Exercise instructions -> Pick out every line of the entries below where "fields" occurs, and copy those lines.

The data ->
+ + + + + + +

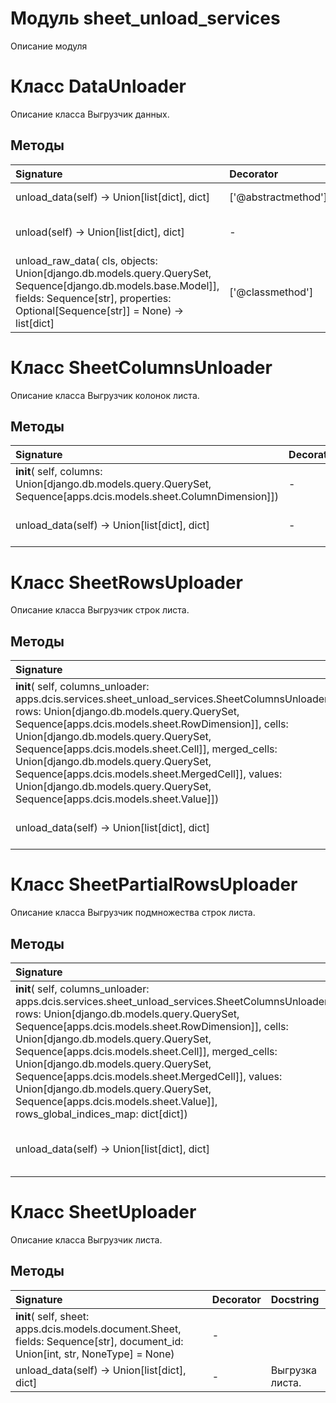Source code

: # Модуль sheet_unload_services

Описание модуля

# Класс DataUnloader

Описание класса Выгрузчик данных.

## Методы

| Signature                                                                                                                                                                                      | Decorator           | Docstring                       |
| :--------------------------------------------------------------------------------------------------------------------------------------------------------------------------------------------- | :------------------ | :------------------------------ |
| unload_data(self) -> Union[list[dict], dict]                                                                                                                                                   | ['@abstractmethod'] | Выгрузка данных.                |
| unload(self) -> Union[list[dict], dict]                                                                                                                                                        | -                   | Выгрузка данных с учетом кеша.  |
| unload_raw_data( cls, objects: Union[django.db.models.query.QuerySet, Sequence[django.db.models.base.Model]], fields: Sequence[str], properties: Optional[Sequence[str]] = None) -> list[dict] | ['@classmethod']    | Выгрузка необработанных данных. |

# Класс SheetColumnsUnloader

Описание класса Выгрузчик колонок листа.

## Методы

| Signature                                                                                                          | Decorator | Docstring               |
| :----------------------------------------------------------------------------------------------------------------- | :-------- | :---------------------- |
| __init__( self, columns: Union[django.db.models.query.QuerySet, Sequence[apps.dcis.models.sheet.ColumnDimension]]) | -         |                         |
| unload_data(self) -> Union[list[dict], dict]                                                                       | -         | Выгрузка колонок листа. |

# Класс SheetRowsUploader

Описание класса Выгрузчик строк листа.

## Методы

| Signature                                                                                                                                                                                                                                                                                                                                                                                                                                                                      | Decorator | Docstring             |
| :----------------------------------------------------------------------------------------------------------------------------------------------------------------------------------------------------------------------------------------------------------------------------------------------------------------------------------------------------------------------------------------------------------------------------------------------------------------------------- | :-------- | :-------------------- |
| __init__( self, columns_unloader: apps.dcis.services.sheet_unload_services.SheetColumnsUnloader, rows: Union[django.db.models.query.QuerySet, Sequence[apps.dcis.models.sheet.RowDimension]], cells: Union[django.db.models.query.QuerySet, Sequence[apps.dcis.models.sheet.Cell]], merged_cells: Union[django.db.models.query.QuerySet, Sequence[apps.dcis.models.sheet.MergedCell]], values: Union[django.db.models.query.QuerySet, Sequence[apps.dcis.models.sheet.Value]]) | -         |                       |
| unload_data(self) -> Union[list[dict], dict]                                                                                                                                                                                                                                                                                                                                                                                                                                   | -         | Выгрузка строк листа. |

# Класс SheetPartialRowsUploader

Описание класса Выгрузчик подмножества строк листа.

## Методы

| Signature                                                                                                                                                                                                                                                                                                                                                                                                                                                                                                           | Decorator | Docstring                       |
| :------------------------------------------------------------------------------------------------------------------------------------------------------------------------------------------------------------------------------------------------------------------------------------------------------------------------------------------------------------------------------------------------------------------------------------------------------------------------------------------------------------------ | :-------- | :------------------------------ |
| __init__( self, columns_unloader: apps.dcis.services.sheet_unload_services.SheetColumnsUnloader, rows: Union[django.db.models.query.QuerySet, Sequence[apps.dcis.models.sheet.RowDimension]], cells: Union[django.db.models.query.QuerySet, Sequence[apps.dcis.models.sheet.Cell]], merged_cells: Union[django.db.models.query.QuerySet, Sequence[apps.dcis.models.sheet.MergedCell]], values: Union[django.db.models.query.QuerySet, Sequence[apps.dcis.models.sheet.Value]], rows_global_indices_map: dict[dict]) | -         |                                 |
| unload_data(self) -> Union[list[dict], dict]                                                                                                                                                                                                                                                                                                                                                                                                                                                                        | -         | Частичная выгрузка строк листа. |

# Класс SheetUploader

Описание класса Выгрузчик листа.

## Методы

| Signature                                                                                                                     | Decorator | Docstring       |
| :---------------------------------------------------------------------------------------------------------------------------- | :-------- | :-------------- |
| __init__( self, sheet: apps.dcis.models.document.Sheet, fields: Sequence[str], document_id: Union[int, str, NoneType] = None) | -         |                 |
| unload_data(self) -> Union[list[dict], dict]                                                                                  | -         | Выгрузка листа. |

+ + + + + + +

Response below ->
| unload_raw_data( cls, objects: Union[django.db.models.query.QuerySet, Sequence[django.db.models.base.Model]], fields: Sequence[str], properties: Optional[Sequence[str]] = None) -> list[dict] | ['@classmethod']    | Выгрузка необработанных данных. |
| __init__( self, sheet: apps.dcis.models.document.Sheet, fields: Sequence[str], document_id: Union[int, str, NoneType] = None) | -         |                 |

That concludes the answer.